> _WORK TO BE COMPLETED_
Only the lines below, from the one with "Energía & $\left<r\right>$ & $\left<1/r\right>$ \\" through the one with "Depurada y con", are to be written out, exactly.

[Records from a data source]
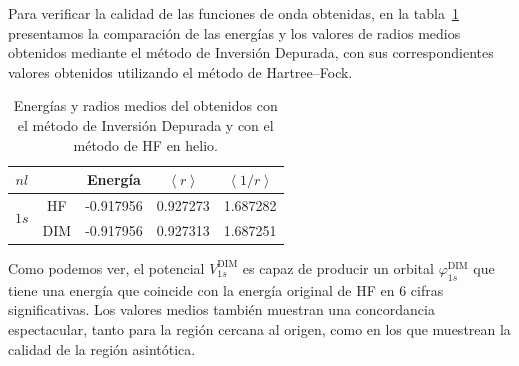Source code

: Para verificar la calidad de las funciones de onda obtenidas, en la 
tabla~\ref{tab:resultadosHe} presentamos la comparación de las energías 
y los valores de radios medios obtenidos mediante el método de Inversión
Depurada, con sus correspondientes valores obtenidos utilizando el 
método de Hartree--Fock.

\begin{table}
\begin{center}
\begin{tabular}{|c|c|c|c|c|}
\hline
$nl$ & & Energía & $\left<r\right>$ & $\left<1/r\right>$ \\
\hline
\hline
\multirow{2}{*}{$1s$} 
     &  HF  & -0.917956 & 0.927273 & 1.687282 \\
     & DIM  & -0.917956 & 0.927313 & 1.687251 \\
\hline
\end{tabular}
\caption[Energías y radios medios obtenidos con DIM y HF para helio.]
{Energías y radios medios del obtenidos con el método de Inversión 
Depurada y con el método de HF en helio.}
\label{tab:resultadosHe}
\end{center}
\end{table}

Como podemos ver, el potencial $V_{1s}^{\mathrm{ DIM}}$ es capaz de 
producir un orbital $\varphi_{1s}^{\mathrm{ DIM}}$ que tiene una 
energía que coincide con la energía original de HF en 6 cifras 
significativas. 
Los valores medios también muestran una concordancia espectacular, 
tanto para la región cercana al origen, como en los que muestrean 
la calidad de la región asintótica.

> _RESULT FOR THIS TASK_
$nl$ & & Energía & $\left<r\right>$ & $\left<1/r\right>$ \\
\hline
\hline
\multirow{2}{*}{$1s$} 
     &  HF  & -0.917956 & 0.927273 & 1.687282 \\
     & DIM  & -0.917956 & 0.927313 & 1.687251 \\
\hline
\end{tabular}
\caption[Energías y radios medios obtenidos con DIM y HF para helio.]
{Energías y radios medios del obtenidos con el método de Inversión 
Depurada y con el método de HF en helio.}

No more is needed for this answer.